Suzana e seus pais

Suzana sabia que se dissesse para a mãe que suas amigas, Carla e Milene, bem mais velhas que ela, estariam na festa de aniversário de Paloma, sua amiga desde a infância, a mãe não a deixaria comparecer à festa.

Mas como uma mãe é capaz de proibir uma filha de dezesseis anos de ir à festa de aniversário da melhor amiga? O que provocaria a falta de confiança da mãe em sua filha? Ou ela estaria, como sempre achava Suzana, apenas querendo impedi-la de ser feliz? Afinal, pensava ela, os pais são assim mesmo: chatos ao extremo. Não são felizes e não querem que os filhos sejam.

Por isso, Suzana começou a se arrumar escondida para, num determinado momento, fingir que já dormia e, assim, fugir pela janela sem levantar suspeitas. Certamente, pensou ela, sua mãe bateria na porta até se convencer de que Suzana curtia um belo sono prematuro em plena noite de sábado.

O plano estava feito, mas intuição de mãe não se engana e, no momento em que Suzana se vestia para ir à festa, dona Celina abre a porta do quarto e a surpreende. Sem entender a cena, ela exige explicações:

― Mas o que significa isso, Suzana? Por que você está vestida desse jeito?

― Ah, mãe! É claro que eu vou sair, né?

― Sair? Como assim? Pra onde você vai sem me avisar?

― Sem avisar? Qual é, mãe? Eu não sou mais criança, né? Eu preciso avisar que aceitei o convite de aniversário da Paloma?

­― Mas é claro que você tem que avisar e pedir permissão para ir! Você não pode sair sem nossa permissão! E, mesmo não sendo mais criança, você ainda não é responsável por si mesma. Nós já conversamos sobre isso.

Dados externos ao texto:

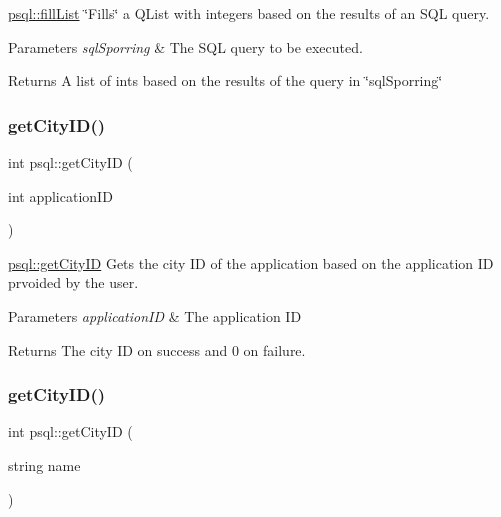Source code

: \hyperlink{classpsql_a2ad41caea89dc5af0b55b12f6394fbf5}{psql\+::fill\+List} \char`\"{}\+Fills\char`\"{} a Q\+List with integers based on the results of an S\+QL query. 


\begin{DoxyParams}{Parameters}
{\em sql\+Sporring} & The S\+QL query to be executed. \\
\hline
\end{DoxyParams}
\begin{DoxyReturn}{Returns}
A list of ints based on the results of the query in \char`\"{}sql\+Sporring\char`\"{} 
\end{DoxyReturn}
\mbox{\label{classpsql_af3462a12dc106e0ca8df4fa8fcf28436}} 
\subsubsection{\texorpdfstring{get\+City\+I\+D()}{getCityID()}\hspace{0.1cm}{\footnotesize\ttfamily [1/2]}}
{\footnotesize\ttfamily int psql\+::get\+City\+ID (\begin{DoxyParamCaption}\item[{int}]{application\+ID }\end{DoxyParamCaption})}



\hyperlink{classpsql_af3462a12dc106e0ca8df4fa8fcf28436}{psql\+::get\+City\+ID} Gets the city ID of the application based on the application ID prvoided by the user. 


\begin{DoxyParams}{Parameters}
{\em application\+ID} & The application ID \\
\hline
\end{DoxyParams}
\begin{DoxyReturn}{Returns}
The city ID on success and 0 on failure. 
\end{DoxyReturn}
\mbox{\label{classpsql_a0c33b3f48064ba75abaa4b0b58eb1ccd}} 
\subsubsection{\texorpdfstring{get\+City\+I\+D()}{getCityID()}\hspace{0.1cm}{\footnotesize\ttfamily [2/2]}}
{\footnotesize\ttfamily int psql\+::get\+City\+ID (\begin{DoxyParamCaption}\item[{string}]{name }\end{DoxyParamCaption})}




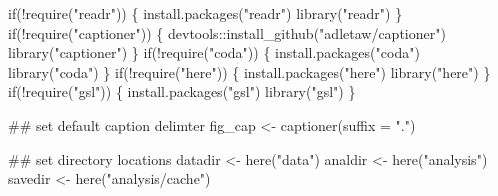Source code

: \documentclass[11pt,]{article}
\newenvironment{Shaded}{}{}
\newcommand{\CommentTok}[1]{\textcolor[rgb]{0.00,0.50,0.00}{#1}}
\newcommand{\ControlFlowTok}[1]{\textcolor[rgb]{0.00,0.00,1.00}{#1}}
\newcommand{\DataTypeTok}[1]{#1}
\newcommand{\KeywordTok}[1]{\textcolor[rgb]{0.00,0.00,1.00}{#1}}
\newcommand{\NormalTok}[1]{#1}
\newcommand{\OperatorTok}[1]{#1}
\newcommand{\StringTok}[1]{\textcolor[rgb]{0.00,0.50,0.50}{#1}}
\begin{document}
\begin{Shaded}
\begin{Highlighting}[]
\ControlFlowTok{if}\NormalTok{(}\OperatorTok{!}\KeywordTok{require}\NormalTok{(}\StringTok{"readr"}\NormalTok{)) \{}
  \KeywordTok{install.packages}\NormalTok{(}\StringTok{"readr"}\NormalTok{)}
  \KeywordTok{library}\NormalTok{(}\StringTok{"readr"}\NormalTok{)}
\NormalTok{\}}
\ControlFlowTok{if}\NormalTok{(}\OperatorTok{!}\KeywordTok{require}\NormalTok{(}\StringTok{"captioner"}\NormalTok{)) \{}
\NormalTok{  devtools}\OperatorTok{::}\KeywordTok{install_github}\NormalTok{(}\StringTok{"adletaw/captioner"}\NormalTok{)}
  \KeywordTok{library}\NormalTok{(}\StringTok{"captioner"}\NormalTok{)}
\NormalTok{\}}
\ControlFlowTok{if}\NormalTok{(}\OperatorTok{!}\KeywordTok{require}\NormalTok{(}\StringTok{"coda"}\NormalTok{)) \{}
  \KeywordTok{install.packages}\NormalTok{(}\StringTok{"coda"}\NormalTok{)}
  \KeywordTok{library}\NormalTok{(}\StringTok{"coda"}\NormalTok{)}
\NormalTok{\}}
\ControlFlowTok{if}\NormalTok{(}\OperatorTok{!}\KeywordTok{require}\NormalTok{(}\StringTok{"here"}\NormalTok{)) \{}
  \KeywordTok{install.packages}\NormalTok{(}\StringTok{"here"}\NormalTok{)}
  \KeywordTok{library}\NormalTok{(}\StringTok{"here"}\NormalTok{)}
\NormalTok{\}}
\ControlFlowTok{if}\NormalTok{(}\OperatorTok{!}\KeywordTok{require}\NormalTok{(}\StringTok{"gsl"}\NormalTok{)) \{}
  \KeywordTok{install.packages}\NormalTok{(}\StringTok{"gsl"}\NormalTok{)}
  \KeywordTok{library}\NormalTok{(}\StringTok{"gsl"}\NormalTok{)}
\NormalTok{\}}

\CommentTok{## set default caption delimter}
\NormalTok{fig_cap <-}\StringTok{ }\KeywordTok{captioner}\NormalTok{(}\DataTypeTok{suffix =} \StringTok{"."}\NormalTok{)}

\CommentTok{## set directory locations}
\NormalTok{datadir <-}\StringTok{ }\KeywordTok{here}\NormalTok{(}\StringTok{"data"}\NormalTok{)}
\NormalTok{analdir <-}\StringTok{ }\KeywordTok{here}\NormalTok{(}\StringTok{"analysis"}\NormalTok{)}
\NormalTok{savedir <-}\StringTok{ }\KeywordTok{here}\NormalTok{(}\StringTok{"analysis/cache"}\NormalTok{)}


\end{Highlighting}
\end{Shaded}
\end{document}
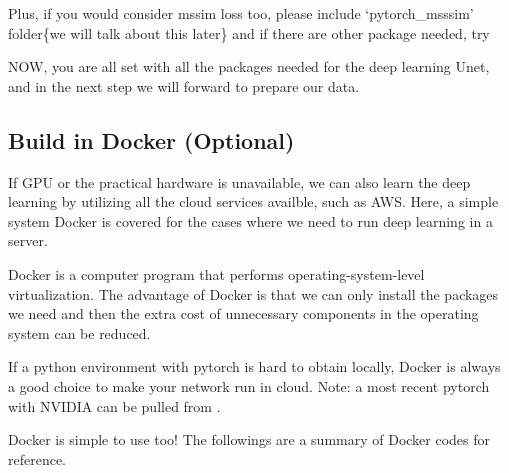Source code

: \documentclass[letterpaper,10pt,english]{sphinxmanual}
\begin{document}
Plus, if you would consider mssim loss too, please include ‘pytorch\_msssim’ folder\{we will talk about this later\} and if there are other package needed, try 

%
\begin{sphinxVerbatim}[commandchars=\\\{\}]
\end{sphinxVerbatim}

NOW, you are all set with all the packages needed for the deep learning Unet, and in the next step we will forward to prepare our data.


\subsection{Build in Docker (Optional)}
\label{\detokenize{usage/installation:build-in-docker-optional}}
If GPU or the practical hardware is unavailable, we can also learn the deep learning by utilizing all the cloud services availble, such as AWS. Here, a simple system Docker is covered for the cases where we need to run deep learning in a server.

Docker is a computer program that performs operating-system-level virtualization. The advantage of Docker is that we can only install the packages we need and then the extra cost of unnecessary components in the operating system can be reduced.




If a python environment with pytorch is hard to obtain locally, Docker is always a good choice to make your network run in cloud. Note: a most recent pytorch with NVIDIA can be pulled from .



Docker is simple to use too! The followings are a summary of Docker codes for reference.
\end{document}
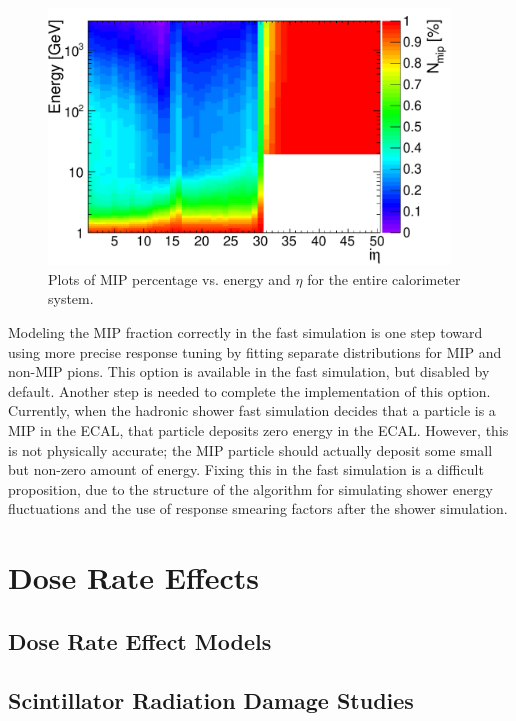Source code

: \begin{figure}[hbtp]
\begin{center}
\includegraphics[width=0.95\textwidth]{figures/all_mip_interp.pdf}
\caption{Plots of MIP percentage vs. energy and $\eta$ for the entire calorimeter system.}
\label{fig:allmippct}
\end{center}
\end{figure}

Modeling the MIP fraction correctly in the fast simulation is one step toward using more precise response tuning by fitting separate distributions for MIP and non-MIP pions. This option is available in the fast simulation, but disabled by default. Another step is needed to complete the implementation of this option. Currently, when the hadronic shower fast simulation decides that a particle is a MIP in the ECAL, that particle deposits zero energy in the ECAL. However, this is not physically accurate; the MIP particle should actually deposit some small but non-zero amount of energy. Fixing this in the fast simulation is a difficult proposition, due to the structure of the algorithm for simulating shower energy fluctuations and the use of response smearing factors after the shower simulation.


\section{Dose Rate Effects}

\subsection{Dose Rate Effect Models}

\subsection{Scintillator Radiation Damage Studies}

― Mas mãe! É só uma festa de aniversário! Eu vou à casa da Paloma e não vou demorar. Que mal há nisso?

― Minha filha, não é o local nem a ocasião o problema. Mas eu preciso saber quem estará nessa festa.

― Já entendi. O problema é a Carla e a Milene estarem na festa.

― Exatamente! Eu não quero que você esteja no mesmo ambiente em que elas estejam, a não ser na escola, que eu não posso impedir, pois vocês estudam na mesma. Além disso, você deve pedir permissão para ir a qualquer lugar que pretenda ir, acompanhada ou não, pois eu e seu pai a criamos assim, mocinha!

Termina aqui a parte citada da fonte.